DevOps Multi-Cloud

Dynamic Secrets in CI/CD with HashiCorp Vault: Short-Lived Cloud and Database Credentials

Most pipeline credential leaks are not exotic. They are a static AWS access key pasted into a repo secret two years ago, copied into a fork, and never rotated. The fix is not “rotate harder” — it is to stop storing the credential at all. With HashiCorp Vault dynamic secrets, the credential does not exist until a build asks for it, it is scoped to that build, and it self-destructs when the lease expires. The pipeline authenticates with its own native identity token, so there is no bootstrap secret to leak either.

This guide wires a real CI estate to Vault: JWT/OIDC auth from GitHub Actions and GitLab, least-privilege role binding with bound claims, then dynamic database, cloud (AWS/Azure/GCP), and PKI credentials, finishing with response wrapping, audit, and an emergency-revoke runbook. Everything assumes Vault 1.15+ and CLI vault.

1. The secret-engine model: leases, TTL hierarchy, and revocation

Every dynamic credential Vault issues is wrapped in a lease. A lease has an ID, a TTL, and a max TTL. When you read from a dynamic engine, Vault creates the backend object (an IAM user, a database role, a signed cert), records the lease, and hands you both the credential and the lease_id.

Three lifecycle operations matter:

Operation Command Effect
Renew vault lease renew <lease_id> Extends TTL, capped by max TTL
Revoke vault lease revoke <lease_id> Deletes the backend object now
Revoke prefix vault lease revoke -prefix <mount>/ Kills every lease under a mount (break-glass)

TTL resolves through a hierarchy, and the shortest wins: system max (max_lease_ttl in the mount tune) caps the engine, the engine/role config caps the credential, and an explicit request TTL can only go shorter. For CI you want aggressive defaults — a build rarely needs more than its own runtime:

# Tune a mount so nothing under it can outlive the longest pipeline
vault secrets tune -default-lease-ttl=15m -max-lease-ttl=1h database/

The key property: if a build dies, its token’s leases are revoked when the token expires, even if the pipeline never called revoke. Orphaned credentials are the exception, not the default.
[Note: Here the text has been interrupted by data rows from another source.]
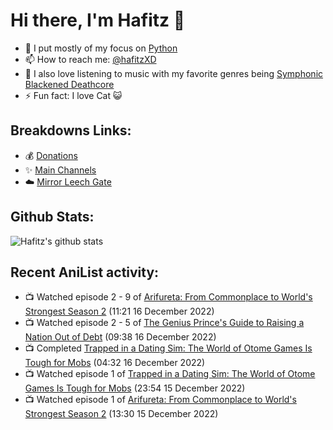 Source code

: # Hi there, I'm Hafitz 👋
- 🐍 I put mostly of my focus on [Python](https://python.org)
- 📫 How to reach me: [@hafitzXD](https://t.me/hafitzXD)
- 🎵 I also love listening to music with my favorite genres being [Symphonic Blackened Deathcore](https://youtu.be/qyYmS_iBcy4)
- ⚡ Fun fact: I love Cat 😺

## Breakdowns Links:
- 💰 [Donations](https://t.me/TheBreakdowns/2)
- ✨ [Main Channels](https://t.me/TheBreakdowns)
- ☁️ [Mirror Leech Gate](https://t.me/BreakdownsGate)

## Github Stats:
![Hafitz's github stats](https://github-readme-stats.vercel.app/api?username=breakdowns&show_icons=true&count_private=true&bg_color=00000000&text_color=777)

## Recent AniList activity:
<!-- ANILIST_ACTIVITY:start -->

-   📺 Watched episode 2 - 9 of [Arifureta: From Commonplace to World's Strongest Season 2](https://anilist.co/anime/112323) (11:21 16 December 2022)
-   📺 Watched episode 2 - 5 of [The Genius Prince's Guide to Raising a Nation Out of Debt](https://anilist.co/anime/129190) (09:38 16 December 2022)
-   📺 Completed [Trapped in a Dating Sim: The World of Otome Games Is Tough for Mobs](https://anilist.co/anime/142074) (04:32 16 December 2022)
-   📺 Watched episode 1 of [Trapped in a Dating Sim: The World of Otome Games Is Tough for Mobs](https://anilist.co/anime/142074) (23:54 15 December 2022)
-   📺 Watched episode 1 of [Arifureta: From Commonplace to World's Strongest Season 2](https://anilist.co/anime/112323) (13:30 15 December 2022)

<!-- ANILIST_ACTIVITY:end -->

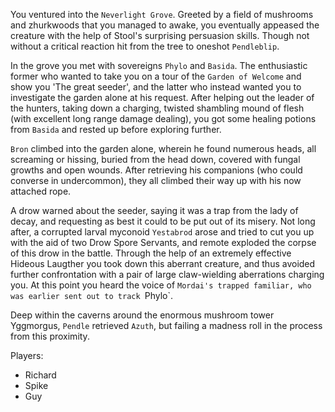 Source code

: You ventured into the `Neverlight Grove`. Greeted by a field of mushrooms and zhurkwoods that you managed to awake, you eventually appeased the creature with the help of Stool's surprising persuasion skills. Though not without a critical reaction hit from the tree to oneshot `Pendleblip`.

In the grove you met with sovereigns `Phylo` and `Basida`. The enthusiastic former who wanted to take you on a tour of the `Garden of Welcome` and show you 'The great seeder', and the latter who instead wanted you to investigate the garden alone at his request. After helping out the leader of the hunters, taking down a charging, twisted shambling mound of flesh (with excellent long range damage dealing), you got some healing potions from `Basida` and rested up before exploring further.

`Bron` climbed into the garden alone, wherein he found numerous heads, all screaming or hissing, buried from the head down, covered with fungal growths and open wounds. After retrieving his companions (who could converse in undercommon), they all climbed their way up with his now attached rope.

A drow warned about the seeder, saying it was a trap from the lady of decay, and requesting as best it could to be put out of its misery. Not long after, a corrupted larval myconoid `Yestabrod` arose and tried to cut you up with the aid of two Drow Spore Servants, and remote exploded the corpse of this drow in the battle. Through the help of an extremely effective Hideous Laugther you took down this aberrant creature, and thus avoided further confrontation with a pair of large claw-wielding aberrations charging you. At this point you heard the voice of `Mordai's trapped familiar, who was earlier sent out to track `Phylo`.

Deep within the caverns around the enormous mushroom tower Yggmorgus, `Pendle` retrieved `Azuth`, but failing a madness roll in the process from this proximity.

Players:
- Richard
- Spike
- Guy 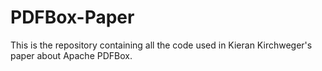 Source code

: # PDFBox-Paper
This is the repository containing all the code used in Kieran Kirchweger's paper about Apache PDFBox.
2. Authenticating CI to Vault with JWT/OIDC

CI runners already hold a signed identity token. GitHub Actions mints one per job (issuer https://token.actions.githubusercontent.com); GitLab injects CI_JOB_JWT_V2 / an ID token with issuer your GitLab base URL. Vault’s jwt auth method validates that token against the provider’s JWKS — no secret stored in the runner.

Enable and configure the method once per provider. For GitHub Actions:

vault auth enable -path=github-actions jwt

vault write auth/github-actions/config \
  oidc_discovery_url="https://token.actions.githubusercontent.com" \
  bound_issuer="https://token.actions.githubusercontent.com" \
  default_role="ci-build"

For GitLab self-managed, point discovery at your instance:

vault auth enable -path=gitlab jwt

vault write auth/gitlab/config \
  oidc_discovery_url="https://gitlab.example.com" \
  bound_issuer="https://gitlab.example.com"
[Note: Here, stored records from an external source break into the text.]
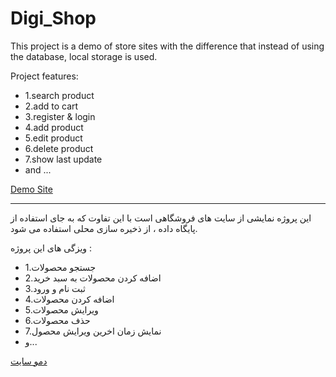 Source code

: # Digi_Shop

This project is a demo of store sites with the difference that instead of using the database, local storage is used.

Project features:

- 1.search product
- 2.add to cart
- 3.register & login
- 4.add product
- 5.edit product
- 6.delete product
- 7.show last update
- and ...

[Demo Site](https://digi-shop-ruby.vercel.app/)


---------------------------------------------------------------------

این پروژه نمایشی از سایت های فروشگاهی است با این تفاوت که به جای استفاده از پایگاه داده ، از ذخیره سازی محلی استفاده می شود.

ویزگی های این پروژه :

- 1.جستجو محصولات
- 2.اضافه کردن محصولات به سبد خرید
- 3.ثبت نام و ورود
- 4.اضافه کردن محصولات
- 5.ویرایش محصولات
- 6.حذف محصولات 
- 7.نمایش زمان اخرین ویرایش محصول
- و...

[دمو سایت](https://digi-shop-ruby.vercel.app/)
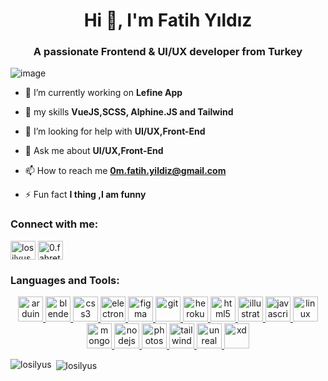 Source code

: <h1 align="center">Hi 👋, I'm Fatih Yıldız</h1>
<h3 align="center">A passionate Frontend & UI/UX developer from Turkey</h3>

<p align="left"> <img src="https://avatars1.githubusercontent.com/u/47571500?s=460&u=469c8b75e6a2670a490149cbc480159c4b62219f&v=4" alt="image" /> </p>

- 🔭 I’m currently working on **Lefine App**

- 🌱 my skills **VueJS,SCSS, Alphine.JS and Tailwind**

- 🤝 I’m looking for help with **UI/UX,Front-End**

- 💬 Ask me about **UI/UX,Front-End**

- 📫 How to reach me **0m.fatih.yildiz@gmail.com**

- ⚡ Fun fact **I thing ,I am funny**

<h3 align="left">Connect with me:</h3>
<p align="left">
<a href="https://twitter.com/losilyus" target="blank"><img align="center" src="https://cdn.jsdelivr.net/npm/simple-icons@3.0.1/icons/twitter.svg" alt="losilyus" height="30" width="40" /></a>
<a href="https://instagram.com/0.fahrettin" target="blank"><img align="center" src="https://cdn.jsdelivr.net/npm/simple-icons@3.0.1/icons/instagram.svg" alt="0.fahrettin" height="30" width="40" /></a>
</p>

<h3 align="left">Languages and Tools:</h3>
<p align="center"> <a href="https://www.arduino.cc/" target="_blank"> <img src="https://cdn.worldvectorlogo.com/logos/arduino-1.svg" alt="arduino" width="40" height="40"/> </a> <a href="https://www.blender.org/" target="_blank"> <img src="https://download.blender.org/branding/community/blender_community_badge_white.svg" alt="blender" width="40" height="40"/> </a> <a href="https://www.w3schools.com/css/" target="_blank"> <img src="https://devicons.github.io/devicon/devicon.git/icons/css3/css3-original-wordmark.svg" alt="css3" width="40" height="40"/> </a> <a href="https://www.electronjs.org" target="_blank"> <img src="https://devicons.github.io/devicon/devicon.git/icons/electron/electron-original.svg" alt="electron" width="40" height="40"/> </a> <a href="https://www.figma.com/" target="_blank"> <img src="https://www.vectorlogo.zone/logos/figma/figma-icon.svg" alt="figma" width="40" height="40"/> </a> <a href="https://git-scm.com/" target="_blank"> <img src="https://www.vectorlogo.zone/logos/git-scm/git-scm-icon.svg" alt="git" width="40" height="40"/> </a> <a href="https://heroku.com" target="_blank"> <img src="https://www.vectorlogo.zone/logos/heroku/heroku-icon.svg" alt="heroku" width="40" height="40"/> </a> <a href="https://www.w3.org/html/" target="_blank"> <img src="https://devicons.github.io/devicon/devicon.git/icons/html5/html5-original-wordmark.svg" alt="html5" width="40" height="40"/> </a> <a href="https://www.adobe.com/in/products/illustrator.html" target="_blank"> <img src="https://www.vectorlogo.zone/logos/adobe_illustrator/adobe_illustrator-icon.svg" alt="illustrator" width="40" height="40"/> </a> <a href="https://developer.mozilla.org/en-US/docs/Web/JavaScript" target="_blank"> <img src="https://devicons.github.io/devicon/devicon.git/icons/javascript/javascript-original.svg" alt="javascript" width="40" height="40"/> </a> <a href="https://www.linux.org/" target="_blank"> <img src="https://devicons.github.io/devicon/devicon.git/icons/linux/linux-original.svg" alt="linux" width="40" height="40"/> </a> <a href="https://www.mongodb.com/" target="_blank"> <img src="https://devicons.github.io/devicon/devicon.git/icons/mongodb/mongodb-original-wordmark.svg" alt="mongodb" width="40" height="40"/> </a> <a href="https://nodejs.org" target="_blank"> <img src="https://devicons.github.io/devicon/devicon.git/icons/nodejs/nodejs-original-wordmark.svg" alt="nodejs" width="40" height="40"/> </a> <a href="https://www.photoshop.com/en" target="_blank"> <img src="https://devicons.github.io/devicon/devicon.git/icons/photoshop/photoshop-plain.svg" alt="photoshop" width="40" height="40"/> </a> <a href="https://tailwindcss.com/" target="_blank"> <img src="https://www.vectorlogo.zone/logos/tailwindcss/tailwindcss-icon.svg" alt="tailwind" width="40" height="40"/> </a> <a href="https://unrealengine.com/" target="_blank"> <img src="https://raw.githubusercontent.com/kenangundogan/fontisto/036b7eca71aab1bef8e6a0518f7329f13ed62f6b/icons/svg/brand/unreal-engine.svg" alt="unreal" width="40" height="40"/> </a> <a href="https://www.adobe.com/products/xd.html" target="_blank"> <img src="https://cdn.worldvectorlogo.com/logos/adobe-xd.svg" alt="xd" width="40" height="40"/> </a> </p>

<p><img align="left" src="https://github-readme-stats.vercel.app/api/top-langs?username=losilyus&show_icons=true&locale=en&layout=compact" alt="losilyus" /></p>

<p>&nbsp;<img align="center" src="https://github-readme-stats.vercel.app/api?username=losilyus&show_icons=true&locale=en" alt="losilyus" /></p>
Vault fetches the JWKS from the discovery URL and caches it, so key rotation on the provider side is automatic. Use jwt, not oidc — the oidc flow is an interactive browser redirect for humans; jwt is the non-interactive machine path.

3. Binding roles to policies with bound claims (least privilege)

A role decides which tokens may log in and what they get. Least privilege lives in bound_claims: the role only issues a Vault token if the incoming JWT’s claims match exactly. Lock to a specific repo, ref, and environment — never just the org.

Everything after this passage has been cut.